3.8. Morphological Analysis

Figure 7 presents the SEM images of the developed systems. Two different morphologies were observed, indicating complex drying processes: particles presented smooth or rough shapes.

Figure 7

SEM images of the developed systems.

The encapsulation process using amino acids can result in different particle morphology [52,56,73]. The roughness shapes can influence the increase of the diffusion rate of the encapsulated systems due to the increase of surface area when compared to uniformly spherical particles [74,75,76].

Previous studies have shown that spray drying processes are influenced by temperature, viscosity, concentration, and spray nozzle size. As a result, different types of morphology have been obtained. In addition, materials used in microencapsulation can generate rounded, rough structures or structures with holes and halos that indicate possible explosion or erosion of particles during drying [76,77,78]. In the formed systems, the particles presented two types of morphology, which can be explained by the diameter of the atomizer used, since a 1.2 mm disperser was used, which induces the production of droplets of greater volume that tend to form rougher structures.

Some studies show that encapsulation using amino acids can also influence the formation of different morphologies. Herein, the spherical capsules had smooth and rough surfaces or had small undulations [52,56,73].

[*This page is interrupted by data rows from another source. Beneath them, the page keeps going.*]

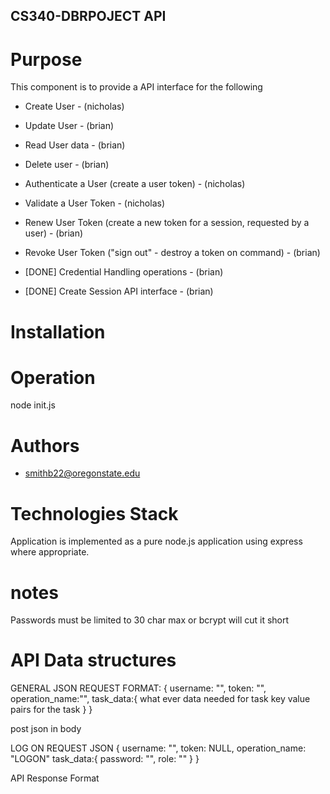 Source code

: ## CS340-DBRPOJECT API

# Purpose
This component is to provide a API interface for the following
- Create User  - (nicholas)
- Update User  - (brian)
- Read User data  - (brian)
- Delete user  - (brian)

- Authenticate a User (create a user token) - (nicholas)
- Validate a User Token - (nicholas)

- Renew User Token (create a new token for a session, requested by a user) - (brian)
- Revoke User Token ("sign out" - destroy a token on command) - (brian)
- [DONE] Credential Handling operations - (brian)
- [DONE] Create Session API interface - (brian)


# Installation


# Operation

node init.js

# Authors
- smithb22@oregonstate.edu


# Technologies Stack
Application is implemented as a pure node.js application using express where appropriate.

# notes
Passwords must be limited to 30 char max or bcrypt will cut it short

# API Data structures

GENERAL JSON REQUEST FORMAT:
{
    username: "",
    token: "",
    operation_name:"",
    task_data:{
        what ever data needed for task
        key value pairs for the task
    }
}

post
json in body


LOG ON REQUEST JSON
{
    username: "",
    token: NULL,
    operation_name: "LOGON"
    task_data:{
        password: "",
        role: ""
    }
}

API Response Format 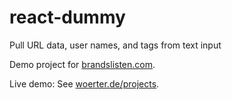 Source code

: # react-dummy
Pull URL data, user names, and tags from text input

Demo project for [brandslisten.com](http://brandslisten.com/).

Live demo: See [woerter.de/projects](http://woerter.de/projects/react-dummy/). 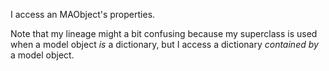 I access an MAObject's properties.

Note that my lineage might a bit confusing because my superclass is used when a model object *is* a dictionary, but I access a dictionary *contained by* a model object. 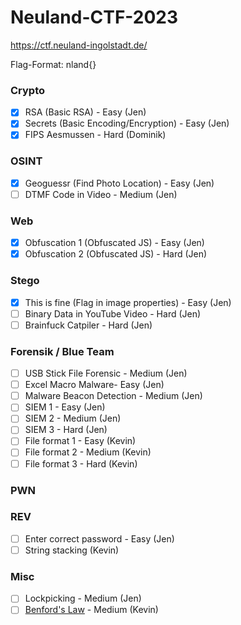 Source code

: # Neuland-CTF-2023
https://ctf.neuland-ingolstadt.de/

Flag-Format: nland{}

### Crypto
- [x] RSA (Basic RSA) - Easy (Jen)
- [x] Secrets (Basic Encoding/Encryption) - Easy (Jen)
- [x] FIPS Aesmussen - Hard (Dominik)

### OSINT
- [x] Geoguessr (Find Photo Location) - Easy (Jen)
- [ ] DTMF Code in Video - Medium (Jen)

### Web
- [x] Obfuscation 1 (Obfuscated JS) - Easy (Jen)
- [x] Obfuscation 2 (Obfuscated JS) - Hard (Jen)

### Stego
- [x] This is fine (Flag in image properties) - Easy (Jen)
- [ ] Binary Data in YouTube Video - Hard (Jen)
- [ ] Brainfuck Catpiler - Hard (Jen)

### Forensik / Blue Team
- [ ] USB Stick File Forensic - Medium (Jen)
- [ ] Excel Macro Malware- Easy (Jen)
- [ ] Malware Beacon Detection - Medium (Jen)
- [ ] SIEM 1 - Easy (Jen)
- [ ] SIEM 2 - Medium (Jen)
- [ ] SIEM 3 - Hard (Jen)
- [ ] File format 1 - Easy (Kevin)
- [ ] File format 2 - Medium  (Kevin)
- [ ] File format 3 - Hard  (Kevin)

### PWN

### REV
- [ ] Enter correct password - Easy (Jen)
- [ ] String stacking (Kevin)

### Misc
- [ ] Lockpicking - Medium (Jen)
- [ ] [Benford's Law](https://en.wikipedia.org/wiki/Benford%27s_law) - Medium (Kevin)

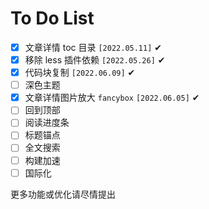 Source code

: # To Do List

- [x] 文章详情 toc 目录 `[2022.05.11]` ✔
- [x] 移除 less 插件依赖 `[2022.05.26]` ✔
- [x] 代码块复制 `[2022.06.09]` ✔
- [ ] 深色主题
- [x] 文章详情图片放大 `fancybox` `[2022.06.05]` ✔
- [ ] 回到顶部
- [ ] 阅读进度条
- [ ] 标题锚点
- [ ] 全文搜索
- [ ] 构建加速
- [ ] 国际化

更多功能或优化请尽情提出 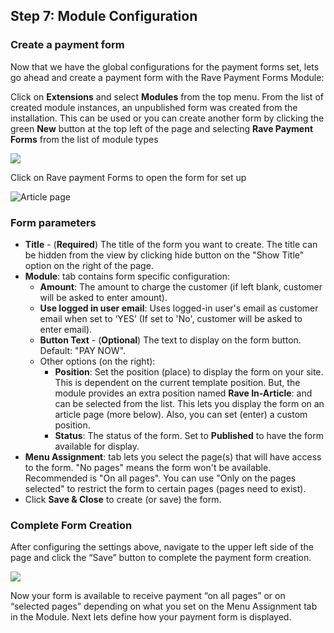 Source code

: ## Step 7: Module Configuration

### Create a payment form

Now that we have the global configurations for the payment forms set, lets go ahead and create a payment form with the Rave Payment Forms Module:

Click on **Extensions** and select **Modules** from the top menu. From the list of created module instances, an unpublished form was created from the installation. This can be used or you can create another form by clicking the green **New** button at the top left of the page and selecting **Rave Payment Forms** from the list of module types

![](https://files.readme.io/83e3902-sc_6.png)

Click on Rave payment Forms to open the form for set up

![Article page](https://cloud.githubusercontent.com/assets/8383666/22317281/e7fdea32-e372-11e6-917c-1a4017c65a04.png)

### Form parameters

- **Title** - (**Required**) The title of the form you want to create. The title can be hidden from the view by clicking hide button on the "Show Title" option on the right of the page.
- **Module**: tab contains form specific configuration:
  - **Amount**: The amount to charge the customer (if left blank, customer will be asked to enter amount).
  - **Use logged in user email**: Uses logged-in user's email as customer email when set to ‘YES’ (If set to 'No', customer will be asked to enter email).
  - **Button Text** - (**Optional**) The text to display on the form button. Default: "PAY NOW".
  - Other options (on the right):
    - **Position**: Set the position (place) to display the form on your site. This is dependent on the current template position. But, the module provides an extra position named **Rave In-Article**: and can be selected from the list. This lets you display the form on an article page (more below). Also, you can set (enter) a custom position.
    - **Status**: The status of the form. Set to **Published** to have the form available for display.
- **Menu Assignment**: tab lets you select the page(s) that will have access to the form. "No pages" means the form won't be available. Recommended is "On all pages". You can use "Only on the pages selected" to restrict the form to certain pages (pages need to exist).
- Click **Save & Close** to create (or save) the form.

### Complete Form Creation

After configuring the settings above, navigate to the upper left side of the page and click the “Save” button to complete the payment form creation.

![](https://files.readme.io/2416809-sc_8.png)

Now your form is available to receive payment “on all pages” or on “selected pages” depending on what you set on the Menu Assignment tab in the Module. Next lets define how your payment form is displayed. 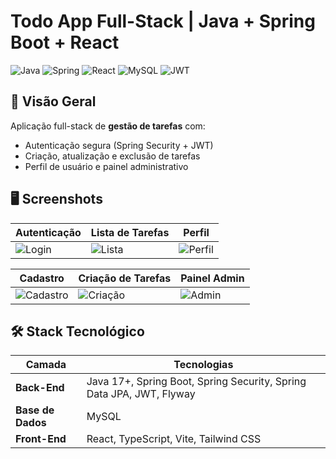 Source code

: # Todo App Full-Stack | Java + Spring Boot + React
![Java](https://img.shields.io/badge/Java-17+-ED8B00?style=for-the-badge&logo=openjdk&logoColor=white)
![Spring](https://img.shields.io/badge/Spring_Boot-3.x-6DB33F?style=for-the-badge&logo=spring&logoColor=white)
![React](https://img.shields.io/badge/React-18-61DAFB?style=for-the-badge&logo=react&logoColor=black)
![MySQL](https://img.shields.io/badge/MySQL-8.x-4479A1?style=for-the-badge&logo=mysql&logoColor=white)
![JWT](https://img.shields.io/badge/JWT-Authentication-000000?style=for-the-badge&logo=jsonwebtokens&logoColor=white)

## 🔹 Visão Geral
Aplicação full-stack de **gestão de tarefas** com:

- Autenticação segura (Spring Security + JWT)  
- Criação, atualização e exclusão de tarefas  
- Perfil de usuário e painel administrativo  
 
## 🖥️ Screenshots

| Autenticação | Lista de Tarefas | Perfil |
|-------------|----------------|--------|
| ![Login](https://github.com/user-attachments/assets/4e977533-826f-4b43-95c8-d1be8364017b) | ![Lista](https://github.com/user-attachments/assets/fa216836-c22c-4f8f-9c88-c5d2f7b6610d) | ![Perfil](https://github.com/user-attachments/assets/77483c9f-a845-4228-a763-c925159ff7bb) |

| Cadastro | Criação de Tarefas | Painel Admin |
|----------|------------------|--------------|
| ![Cadastro](https://github.com/user-attachments/assets/f1a6b2b9-ba99-4d9c-b1f8-c3a238a3645c) | ![Criação](https://github.com/user-attachments/assets/e4b5a8df-0b30-4147-b42a-4945bb46c7a2) | ![Admin](https://github.com/user-attachments/assets/1fbd5a1c-40f3-4fe1-81d9-25be6c51051f) |

## 🛠️ Stack Tecnológico

| Camada       | Tecnologias |
|-------------|-------------|
| **Back-End** | Java 17+, Spring Boot, Spring Security, Spring Data JPA, JWT, Flyway |
| **Base de Dados** | MySQL |
| **Front-End** | React, TypeScript, Vite, Tailwind CSS |
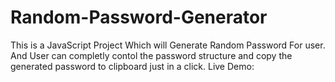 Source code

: # Random-Password-Generator
This is a JavaScript Project Which will Generate Random Password For user. And User can completly contol the password structure and copy the generated password to clipboard just in a click.
Live Demo:
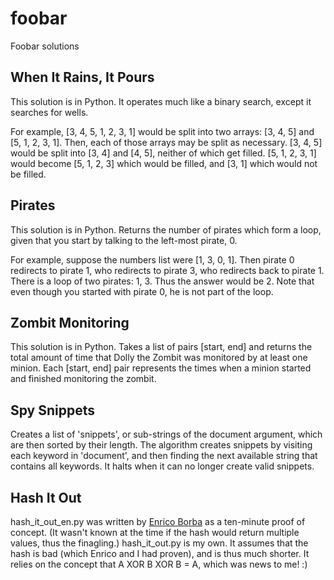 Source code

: # foobar
Foobar solutions

## When It Rains, It Pours
This solution is in Python. It operates much like a binary search, except it searches for wells.

For example, [3, 4, 5, 1, 2, 3, 1] would be split into two arrays: [3, 4, 5] and [5, 1, 2, 3, 1]. Then, each of those arrays may be split as necessary. [3, 4, 5] would be split into [3, 4] and [4, 5], neither of which get filled. [5, 1, 2, 3, 1] would become [5, 1, 2, 3] which would be filled, and [3, 1] which would not be filled. 

## Pirates
This solution is in Python. Returns the number of pirates which form a loop, given that you start by talking to the left-most pirate, 0. 

For example, suppose the numbers list were [1, 3, 0, 1]. Then pirate 0 redirects to pirate 1, who redirects to pirate 3, who redirects back to pirate 1. There is a loop of two pirates: 1, 3. Thus the answer would be 2. Note that even though you started with pirate 0, he is not part of the loop.

## Zombit Monitoring
This solution is in Python. Takes a list of pairs [start, end] and returns the total amount of time that Dolly the Zombit was monitored by at least one minion. Each [start, end] pair represents the times when a minion started and finished monitoring the zombit. 

## Spy Snippets
Creates a list of 'snippets', or sub-strings of the document argument, which are then sorted by their length. The algorithm creates snippets by visiting each keyword in 'document', and then finding the next available string that contains all keywords. It halts when it can no longer create valid snippets.

## Hash It Out
hash_it_out_en.py was written by [Enrico Borba](https://github.com/enricozb) as a ten-minute proof of concept. (It wasn't known at the time if the hash would return multiple values, thus the finagling.)
hash_it_out.py is my own. It assumes that the hash is bad (which Enrico and I had proven), and is thus much shorter. It relies on the concept that A XOR B XOR B = A, which was news to me! :)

A previous study reported the use of sodium alginate in spray drying insulin encapsulation. The authors obtained two morphologies, where the capsules presented smooth surfaces or with small undulations. The ripples can act to increase the diffusion rate of the encapsulate, by increasing the surface area, when compared to uniformly spherical particles. However, in other cases, extensive divisions induce flattening of the particles, which could reduce the surface area and decrease encapsulate release rates [74,79,80].

4. Conclusions

The present study represents the first analysis of the combination of amino acids with sodium alginate to increase the physical and chemical stability of proteins against digestive processes. Our results were based on positively charged amino acids, whose properties aided in a greater delivery of protein and enzymatic activity after gastric and intestinal digestion under in vitro assays. The combined use of these substances directly influenced the enhanced amount of proteins after digestion in SFG and SFI when compared to unloaded bromelain. The amino acids l-lysine and l-histidine presented the greatest capacity for protein stabilization and retention of enzymatic activity for bromelain, showing high potential in the use of pH-controlled release systems to increase the bioavailability of proteins in the intestinal phase.